Cliquez ensuite à la pointe de ce dendrite. Si la ligne bleue qui relie les deux points s’étend sur toute la longueur du neurite, appuyez sur Y pour oui. Ensuite, si cette ligne s’adapte à la trajectoire complète du neurite, cliquez sur le chemin complet.
Si la ligne ne correspond pas au chemin, cliquez sur les points plus loin le long de ce neurite pour plier le chemin en plusieurs segments de ligne qui s’adapteront à la longueur du neurite. Ensuite, cliquez sur le chemin complet et procéder à marquer le chemin pour le prochain neurite. Après avoir complété tous les chemins de traçage, sélectionnez l’option Analyse, Chemins de mesure pour exporter les chemins vers un fichier CSV.
Utilisez ces données pour calculer et la valeur moyenne des longueurs de chemin pour l’analyse. Ensuite, calculez la surface du neurone. Tout d’abord, sélectionnez l’outil de dessin à main libre de la fenêtre Fiji ImageJ.

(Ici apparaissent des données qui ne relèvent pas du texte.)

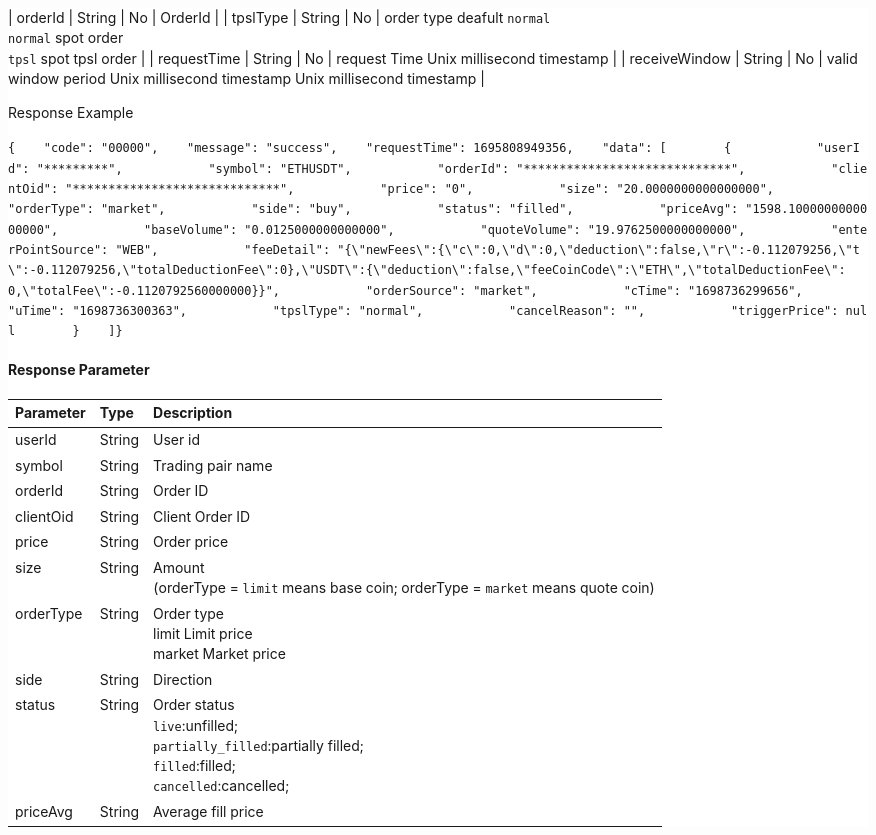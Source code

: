 | orderId       | String | No       | OrderId                                                                                                                                                               |
| tpslType      | String | No       | order type deafult <code>normal</code><br><code>normal</code> spot order<br><code>tpsl</code> spot tpsl order                                                         |
| requestTime   | String | No       | request Time Unix millisecond timestamp                                                                                                                               |
| receiveWindow | String | No       | valid window period Unix millisecond timestamp Unix millisecond timestamp                                                                                             |

Response Example

```
{    "code": "00000",    "message": "success",    "requestTime": 1695808949356,    "data": [        {            "userId": "*********",            "symbol": "ETHUSDT",            "orderId": "*****************************",            "clientOid": "*****************************",            "price": "0",            "size": "20.0000000000000000",            "orderType": "market",            "side": "buy",            "status": "filled",            "priceAvg": "1598.1000000000000000",            "baseVolume": "0.0125000000000000",            "quoteVolume": "19.9762500000000000",            "enterPointSource": "WEB",            "feeDetail": "{\"newFees\":{\"c\":0,\"d\":0,\"deduction\":false,\"r\":-0.112079256,\"t\":-0.112079256,\"totalDeductionFee\":0},\"USDT\":{\"deduction\":false,\"feeCoinCode\":\"ETH\",\"totalDeductionFee\":0,\"totalFee\":-0.1120792560000000}}",            "orderSource": "market",            "cTime": "1698736299656",            "uTime": "1698736300363",            "tpslType": "normal",            "cancelReason": "",            "triggerPrice": null        }    ]}
```

#### Response Parameter[​](#response-parameter "Direct link to Response Parameter")

| Parameter                  | Type   | Description                                                                                                                                                                                                                                                                                |
| :------------------------- | :----- | :----------------------------------------------------------------------------------------------------------------------------------------------------------------------------------------------------------------------------------------------------------------------------------------- |
| userId                     | String | User id                                                                                                                                                                                                                                                                                    |
| symbol                     | String | Trading pair name                                                                                                                                                                                                                                                                          |
| orderId                    | String | Order ID                                                                                                                                                                                                                                                                                   |
| clientOid                  | String | Client Order ID                                                                                                                                                                                                                                                                            |
| price                      | String | Order price                                                                                                                                                                                                                                                                                |
| size                       | String | Amount<br>(orderType = <code>limit</code> means base coin; orderType = <code>market</code> means quote coin)                                                                                                                                                                               |
| orderType                  | String | Order type<br>limit Limit price<br>market Market price                                                                                                                                                                                                                                     |
| side                       | String | Direction                                                                                                                                                                                                                                                                                  |
| status                     | String | Order status<br><code>live</code>:unfilled;<br><code>partially_filled</code>:partially filled;<br><code>filled</code>:filled;<br><code>cancelled</code>:cancelled;                                                                                                                         |
| priceAvg                   | String | Average fill price                                                                                                                                                                                                                                                                         |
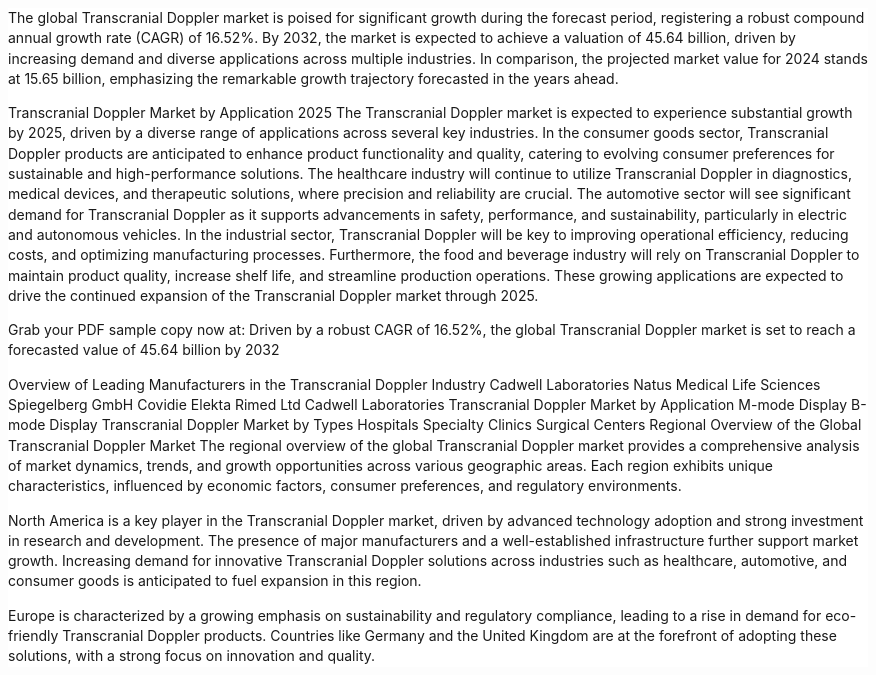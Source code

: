 The global Transcranial Doppler market is poised for significant growth during the forecast period, registering a robust compound annual growth rate (CAGR) of 16.52%. By 2032, the market is expected to achieve a valuation of 45.64 billion, driven by increasing demand and diverse applications across multiple industries. In comparison, the projected market value for 2024 stands at 15.65 billion, emphasizing the remarkable growth trajectory forecasted in the years ahead. 

Transcranial Doppler Market by Application 2025
The Transcranial Doppler market is expected to experience substantial growth by 2025, driven by a diverse range of applications across several key industries. In the consumer goods sector, Transcranial Doppler products are anticipated to enhance product functionality and quality, catering to evolving consumer preferences for sustainable and high-performance solutions. The healthcare industry will continue to utilize Transcranial Doppler in diagnostics, medical devices, and therapeutic solutions, where precision and reliability are crucial. The automotive sector will see significant demand for Transcranial Doppler as it supports advancements in safety, performance, and sustainability, particularly in electric and autonomous vehicles. In the industrial sector, Transcranial Doppler will be key to improving operational efficiency, reducing costs, and optimizing manufacturing processes. Furthermore, the food and beverage industry will rely on Transcranial Doppler to maintain product quality, increase shelf life, and streamline production operations. These growing applications are expected to drive the continued expansion of the Transcranial Doppler market through 2025.

Grab your PDF sample copy now at: Driven by a robust CAGR of 16.52%, the global Transcranial Doppler market is set to reach a forecasted value of 45.64 billion by 2032

Overview of Leading Manufacturers in the Transcranial Doppler Industry
Cadwell Laboratories
Natus Medical
Life Sciences
Spiegelberg GmbH
Covidie
Elekta
Rimed Ltd
Cadwell Laboratories
Transcranial Doppler Market by Application
M-mode Display
B-mode Display
Transcranial Doppler Market by Types
Hospitals
Specialty Clinics
Surgical Centers
Regional Overview of the Global Transcranial Doppler Market
The regional overview of the global Transcranial Doppler market provides a comprehensive analysis of market dynamics, trends, and growth opportunities across various geographic areas. Each region exhibits unique characteristics, influenced by economic factors, consumer preferences, and regulatory environments.

North America is a key player in the Transcranial Doppler market, driven by advanced technology adoption and strong investment in research and development. The presence of major manufacturers and a well-established infrastructure further support market growth. Increasing demand for innovative Transcranial Doppler solutions across industries such as healthcare, automotive, and consumer goods is anticipated to fuel expansion in this region.

Europe is characterized by a growing emphasis on sustainability and regulatory compliance, leading to a rise in demand for eco-friendly Transcranial Doppler products. Countries like Germany and the United Kingdom are at the forefront of adopting these solutions, with a strong focus on innovation and quality.
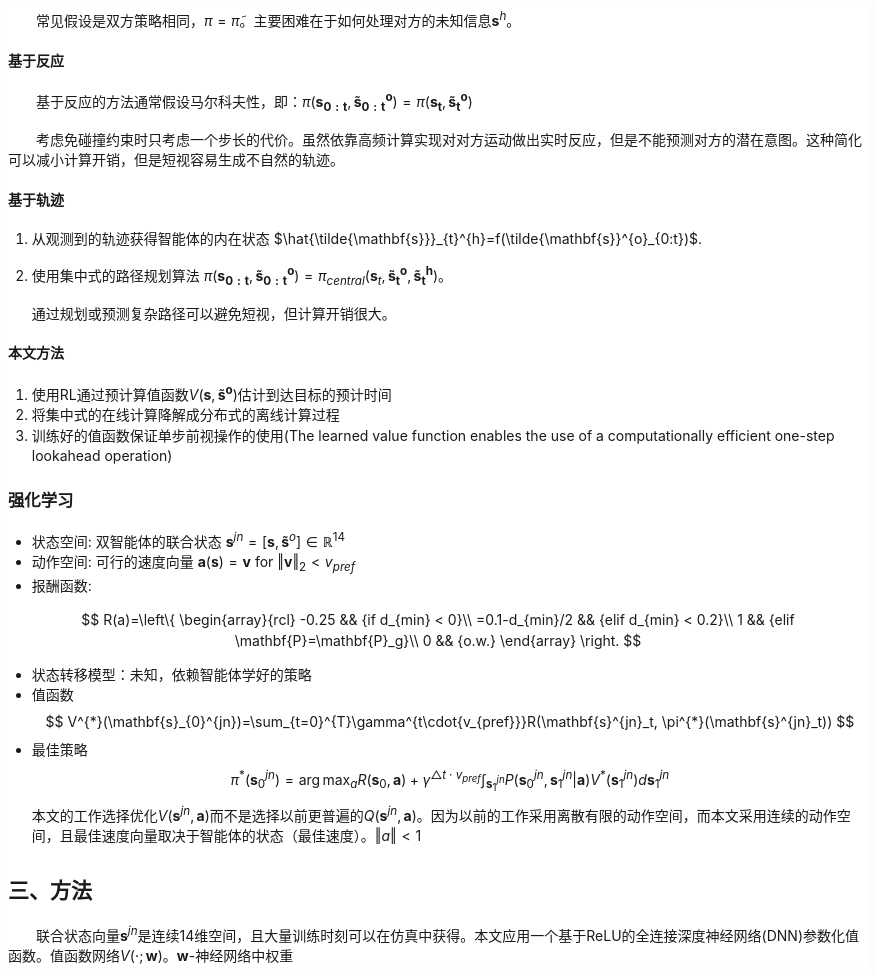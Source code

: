 &#8195;&#8195;常见假设是双方策略相同，$\pi = \widetilde{\pi}$。主要困难在于如何处理对方的未知信息$\mathbf{s}^{h}$。
#### 基于反应
&#8195;&#8195;基于反应的方法通常假设马尔科夫性，即：$\pi(\mathbf{s_{0:t}}, \mathbf{\widetilde{s}_{0:t}^{o}}) = \pi(\mathbf{s_t}, \mathbf{\widetilde{s}_{t}^{o}})$

&#8195;&#8195;考虑免碰撞约束时只考虑一个步长的代价。虽然依靠高频计算实现对对方运动做出实时反应，但是不能预测对方的潜在意图。这种简化可以减小计算开销，但是短视容易生成不自然的轨迹。
#### 基于轨迹
1. 从观测到的轨迹获得智能体的内在状态 $\hat{\tilde{\mathbf{s}}}_{t}^{h}=f(\tilde{\mathbf{s}}^{o}_{0:t})$.
2. 使用集中式的路径规划算法 $\pi(\mathbf{s_{0:t}}, \mathbf{\widetilde{s}_{0:t}^{o}}) = \pi_{central}(\mathbf{s}_t, \mathbf{\widetilde{s}_t^o}, \mathbf{\widetilde{s}_t^h})$。    
   
    通过规划或预测复杂路径可以避免短视，但计算开销很大。

#### 本文方法
1. 使用RL通过预计算值函数$V(\mathbf{s}, \mathbf{\tilde{s}^{o}})$估计到达目标的预计时间
2. 将集中式的在线计算降解成分布式的离线计算过程
3. 训练好的值函数保证单步前视操作的使用(The learned value function enables the use of a computationally efficient one-step lookahead operation)

### 强化学习
- 状态空间: 双智能体的联合状态 $\mathbf{s}^{jn}=[\mathbf{s}, \mathbf{\tilde{s}}^{o}] \in \mathbb{R}^{14}$
- 动作空间: 可行的速度向量 $\mathbf{a}(\mathbf{s})=\mathbf{v}$ for $\Vert\mathbf{v}\Vert_ 2 < v _{pref}$
- 报酬函数:

$$ 
R(a)=\left\{
\begin{array}{rcl}
-0.25       && {if  d_{min} < 0}\\
=0.1-d_{min}/2    && {elif  d_{min} < 0.2}\\
1     && {elif \mathbf{P}=\mathbf{P}_g}\\
0     && {o.w.}
\end{array} \right. 
$$

- 状态转移模型：未知，依赖智能体学好的策略
- 值函数
$$
V^{*}(\mathbf{s}_{0}^{jn})=\sum_{t=0}^{T}\gamma^{t\cdot{v_{pref}}}R(\mathbf{s}^{jn}_t, \pi^{*}(\mathbf{s}^{jn}_t))
$$
- 最佳策略
$$
\pi^{*}(\mathbf{s}_{0}^{jn})=\arg \max_{a} R(\mathbf{s}_0,\mathbf{a})+\gamma^{\triangle t\cdot{v_{pref}}} \int_{\mathbf{s}_{1}^{jn}}P(\mathbf{s}_{0}^{jn}, \mathbf{s}_{1}^{jn}|\mathbf{a}) V^{*}(\mathbf{s}_{1}^{jn})d\mathbf{s}_{1}^{jn}
$$
本文的工作选择优化$V(\mathbf{s}^{jn}, \mathbf{a})$而不是选择以前更普遍的$Q(\mathbf{s}^{jn}, \mathbf{a})$。因为以前的工作采用离散有限的动作空间，而本文采用连续的动作空间，且最佳速度向量取决于智能体的状态（最佳速度）。$\Vert a \Vert < 1$

## 三、方法
&#8195;&#8195;联合状态向量$\mathbf{s}^{jn}$是连续14维空间，且大量训练时刻可以在仿真中获得。本文应用一个基于ReLU的全连接深度神经网络(DNN)参数化值函数。值函数网络$V(\cdot;\mathbf{w})$。$\mathbf{w}$-神经网络中权重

Ensuite, connectez les points finaux du neurone d’intérêt. Ensuite, sélectionnez l’option Mesure à partir de la fenêtre Analyser. Le résultat apparaît dans une nouvelle boîte avec la valeur de la zone sélectionnée.
Copiez cette valeur au logiciel d’analyse de données. Enfin, calculez le nombre total de branches à l’aide du plugin Analyze Skeletonized Paths. Les dendrites des neurones DA ont été étiquetés par GFP co-surexprimant dans leurs tonnelles de soma et dendrite pour l’analyse d’imagerie de florescence de GFP.
La morphologie des dendrites a été photographiée à l’aide d’un microscope confocal inversé. Les dendrites des neurones de DA ont été tracés comme décrit. Le fichier a été utilisé pour estimer la longueur du dendrite.
Le silence de Sox102F dans les neurones DA dans la troisième larve instar a conduit à une réduction significative du nombre total de dendrites avec environ la moitié de la longueur de la branche et avec une structure plus simple, montrant seulement la moitié du nombre de branches. Logiquement, cela a conduit à une réduction de la surface des tonnelles. Ce protocole fournit une méthode rapide pour évaluer le développement des neurones sensoriels DA.
Tout en essayant cette procédure, assurez-vous de prendre un grand nombre d’images de chaque groupe de neurones DA pour obtenir une bonne couverture. Suite à cette procédure, d’autres méthodes comme l’analyse de dendrite peuvent être effectuées afin de répondre à d’autres questions sur le développement de dendrite. Depuis son développement, cette technique a aidé des chercheurs dans le domaine des neurosciences à faire des inférences sur les maladies neurodégénératives telles que la maladie d’Alzheimer à l’aide de systèmes modèles.